The 3-Proof QA framework (brief, prompt QA, human review, test)
The name "3-Proof" highlights the three validation gates that prove copy quality: Prompt QA, Human Review, and Inbox Testing. Before those gates you must craft a strong brief. Follow these steps in order for reproducible results.
Step 0: The Brief — stop bad inputs at the source
A weak brief produces weak output.

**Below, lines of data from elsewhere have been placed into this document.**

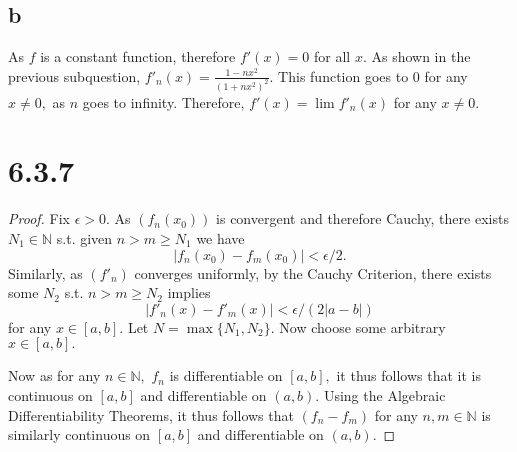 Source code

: \documentclass[10pt]{article}
\begin{document}
\subsection*{b}

As $f$ is a constant function, therefore $f'(x)=0$ for all $x$. As shown in the previous subquestion, $f'_n(x)=\frac{1-nx^2}{(1+nx^2)^2}.$
This function goes to $0$ for any $x\neq 0,$ as $n$ goes to infinity. Therefore, $f'(x)=\lim f'_n(x)$ for any $x\neq 0.$

\section*{6.3.7}

\begin{proof}
    Fix $\epsilon>0.$
    As $(f_n(x_0))$ is convergent and therefore Cauchy, there exists $N_1\in\mathbb{N}$ s.t. given $n>m\ge N_1$ we have
    \begin{equation} \label{eq:c2}
        |f_n(x_0)-f_m(x_0)|<\epsilon/2.
    \end{equation}
    Similarly, as $(f'_n)$ converges uniformly, by the Cauchy Criterion, there exists some $N_2$ s.t. $n>m\ge N_2$ implies 
    \begin{equation} \label{eq:c1}
        |f'_n(x)-f'_m(x)|<\epsilon/(2|a-b|)
    \end{equation}
    for any $x\in[a,b].$
    Let $N=\max\{N_1,N_2\}.$ Now choose some arbitrary $x\in[a,b].$

    Now as for any $n\in\mathbb{N},$ $f_n$ is differentiable on $[a,b],$  it thus follows that it is continuous on $[a,b]$ and differentiable on $(a,b).$ Using the Algebraic Differentiability Theorems, it thus follows that $(f_n-f_m)$ for any $n,m\in\mathbb{N}$ is similarly continuous on $[a,b]$ and differentiable on $(a,b).$
    

\end{proof}
\end{document}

Make the brief non-negotiable and machine-readable so anyone or any tool can follow it.
- Purpose: One-line campaign goal (eg, re-engage churned freemium users with a 14-day trial upsell).
- Primary audience: Persona, segment, and any recent behavior triggers (eg, visited pricing page in last 30 days).
- Desired action: Primary CTA and success metric (eg, click to trial activation, target CTR 6%).
- Brand voice: 3 adjectives and one forbidden tone (eg, conversational, confident, helpful; not robotic/formulaic).
- Can and cannot include: Required facts, offers, and blacklisted phrases that smell like AI.
- Formatting: Subject line length, preview text, body length, mobile-first requirements.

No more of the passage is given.